=== Your objective ===
Should a line below contain the word "index", report it.
** Given data follows **
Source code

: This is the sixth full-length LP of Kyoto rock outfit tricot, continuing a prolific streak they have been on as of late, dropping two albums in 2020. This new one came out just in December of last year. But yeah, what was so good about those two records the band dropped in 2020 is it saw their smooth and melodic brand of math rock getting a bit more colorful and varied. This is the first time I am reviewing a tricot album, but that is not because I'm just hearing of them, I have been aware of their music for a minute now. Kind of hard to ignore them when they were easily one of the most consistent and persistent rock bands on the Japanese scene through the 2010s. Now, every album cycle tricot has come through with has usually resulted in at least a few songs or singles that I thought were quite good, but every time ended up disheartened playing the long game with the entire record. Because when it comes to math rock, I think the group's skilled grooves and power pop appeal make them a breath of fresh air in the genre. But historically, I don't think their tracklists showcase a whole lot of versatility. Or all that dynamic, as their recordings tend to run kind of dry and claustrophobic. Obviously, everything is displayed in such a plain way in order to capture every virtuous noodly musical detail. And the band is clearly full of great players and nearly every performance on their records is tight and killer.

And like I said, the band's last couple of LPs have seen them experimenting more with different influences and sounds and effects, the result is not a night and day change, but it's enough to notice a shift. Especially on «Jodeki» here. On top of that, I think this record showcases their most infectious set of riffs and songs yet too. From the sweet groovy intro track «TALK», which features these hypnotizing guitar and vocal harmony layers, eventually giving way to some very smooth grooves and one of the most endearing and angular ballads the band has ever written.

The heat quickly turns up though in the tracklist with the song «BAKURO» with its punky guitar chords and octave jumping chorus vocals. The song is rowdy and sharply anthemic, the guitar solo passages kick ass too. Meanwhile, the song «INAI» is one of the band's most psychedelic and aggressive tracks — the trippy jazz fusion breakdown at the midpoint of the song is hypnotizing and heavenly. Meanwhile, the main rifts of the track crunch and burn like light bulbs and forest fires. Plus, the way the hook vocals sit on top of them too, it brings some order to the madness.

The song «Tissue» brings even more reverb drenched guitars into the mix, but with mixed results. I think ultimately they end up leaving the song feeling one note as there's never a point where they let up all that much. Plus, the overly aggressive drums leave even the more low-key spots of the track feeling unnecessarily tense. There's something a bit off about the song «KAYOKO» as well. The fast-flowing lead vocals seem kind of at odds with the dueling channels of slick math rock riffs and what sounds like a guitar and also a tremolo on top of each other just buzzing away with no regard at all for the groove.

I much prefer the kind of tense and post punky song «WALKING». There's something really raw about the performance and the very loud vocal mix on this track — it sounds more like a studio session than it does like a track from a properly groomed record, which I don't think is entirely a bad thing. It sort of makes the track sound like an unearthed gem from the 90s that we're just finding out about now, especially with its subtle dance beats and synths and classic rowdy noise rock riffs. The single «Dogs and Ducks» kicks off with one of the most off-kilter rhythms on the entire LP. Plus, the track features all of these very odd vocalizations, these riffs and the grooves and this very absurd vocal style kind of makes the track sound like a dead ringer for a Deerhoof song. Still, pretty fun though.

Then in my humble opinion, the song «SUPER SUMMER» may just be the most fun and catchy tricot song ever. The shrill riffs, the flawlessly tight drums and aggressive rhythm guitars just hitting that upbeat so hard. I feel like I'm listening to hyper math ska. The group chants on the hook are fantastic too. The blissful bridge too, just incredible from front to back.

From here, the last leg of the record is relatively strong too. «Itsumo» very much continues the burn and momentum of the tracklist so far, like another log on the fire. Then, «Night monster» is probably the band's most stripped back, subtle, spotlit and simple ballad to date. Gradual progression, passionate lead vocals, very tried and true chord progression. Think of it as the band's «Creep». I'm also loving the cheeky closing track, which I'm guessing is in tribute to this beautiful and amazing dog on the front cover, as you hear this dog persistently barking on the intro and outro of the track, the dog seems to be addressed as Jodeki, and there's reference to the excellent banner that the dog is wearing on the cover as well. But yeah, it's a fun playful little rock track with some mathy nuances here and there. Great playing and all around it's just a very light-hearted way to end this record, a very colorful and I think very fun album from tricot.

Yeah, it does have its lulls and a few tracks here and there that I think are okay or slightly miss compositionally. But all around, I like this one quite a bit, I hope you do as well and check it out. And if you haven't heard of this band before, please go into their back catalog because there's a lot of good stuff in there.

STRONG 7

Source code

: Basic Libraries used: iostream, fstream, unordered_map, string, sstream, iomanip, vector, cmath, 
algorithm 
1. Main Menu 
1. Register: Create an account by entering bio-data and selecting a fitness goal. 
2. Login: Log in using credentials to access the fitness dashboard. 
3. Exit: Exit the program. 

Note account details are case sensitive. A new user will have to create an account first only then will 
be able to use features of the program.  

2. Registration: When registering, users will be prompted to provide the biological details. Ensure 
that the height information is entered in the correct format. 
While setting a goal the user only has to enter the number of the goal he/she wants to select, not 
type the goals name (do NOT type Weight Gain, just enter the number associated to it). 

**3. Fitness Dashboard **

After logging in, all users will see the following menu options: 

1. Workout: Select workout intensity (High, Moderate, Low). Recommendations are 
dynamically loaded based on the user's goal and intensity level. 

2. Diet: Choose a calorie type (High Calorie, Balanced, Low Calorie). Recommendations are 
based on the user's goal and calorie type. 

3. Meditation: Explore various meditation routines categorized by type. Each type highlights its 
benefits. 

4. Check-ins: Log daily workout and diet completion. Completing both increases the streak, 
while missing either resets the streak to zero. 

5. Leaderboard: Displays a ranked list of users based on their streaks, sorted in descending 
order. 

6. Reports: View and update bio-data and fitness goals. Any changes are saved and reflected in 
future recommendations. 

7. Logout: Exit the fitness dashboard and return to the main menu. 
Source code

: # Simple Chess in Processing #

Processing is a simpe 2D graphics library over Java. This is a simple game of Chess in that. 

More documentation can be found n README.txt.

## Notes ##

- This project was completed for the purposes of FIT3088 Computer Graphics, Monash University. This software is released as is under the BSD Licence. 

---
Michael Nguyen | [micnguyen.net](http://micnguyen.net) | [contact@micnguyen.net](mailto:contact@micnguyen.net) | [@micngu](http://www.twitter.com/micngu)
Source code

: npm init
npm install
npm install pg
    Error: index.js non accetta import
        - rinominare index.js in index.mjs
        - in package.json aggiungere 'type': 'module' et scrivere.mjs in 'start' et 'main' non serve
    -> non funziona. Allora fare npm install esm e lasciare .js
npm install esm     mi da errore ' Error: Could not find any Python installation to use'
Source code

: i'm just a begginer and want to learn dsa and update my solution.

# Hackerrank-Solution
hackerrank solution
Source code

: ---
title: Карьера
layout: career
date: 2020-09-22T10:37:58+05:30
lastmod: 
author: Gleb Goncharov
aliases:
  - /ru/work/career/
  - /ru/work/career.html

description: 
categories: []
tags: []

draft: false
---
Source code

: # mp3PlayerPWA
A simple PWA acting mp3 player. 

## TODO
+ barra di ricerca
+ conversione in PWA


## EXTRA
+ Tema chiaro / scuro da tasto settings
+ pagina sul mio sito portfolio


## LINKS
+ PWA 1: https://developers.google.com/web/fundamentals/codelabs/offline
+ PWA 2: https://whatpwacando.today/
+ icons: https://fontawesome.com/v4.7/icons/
** End of Given data **
=== Task solution ===
    Error: index.js non accetta import
        - rinominare index.js in index.mjs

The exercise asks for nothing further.